Omit every picture while repeating the entries exactly.

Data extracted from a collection
▬▬▬▬▬▬▬▬▬▬

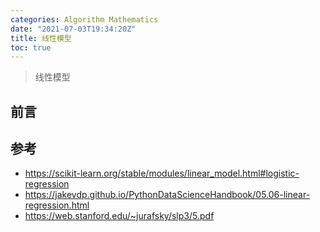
 ```yaml
---
categories: Algorithm Mathematics
date: "2021-07-03T19:34:20Z"
title: 线性模型
toc: true
---
```


> 线性模型

## 前言

## 参考

* <https://scikit-learn.org/stable/modules/linear_model.html#logistic-regression>
* <https://jakevdp.github.io/PythonDataScienceHandbook/05.06-linear-regression.html>
* <https://web.stanford.edu/~jurafsky/slp3/5.pdf>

▬▬▬▬▬▬▬▬▬▬

Solution to this task —
 ```yaml
---
categories: Algorithm Mathematics
date: "2021-07-03T19:34:20Z"
title: 线性模型
toc: true
---
```


> 线性模型

## 前言

## 参考

* <https://scikit-learn.org/stable/modules/linear_model.html#logistic-regression>
* <https://jakevdp.github.io/PythonDataScienceHandbook/05.06-linear-regression.html>
* <https://web.stanford.edu/~jurafsky/slp3/5.pdf>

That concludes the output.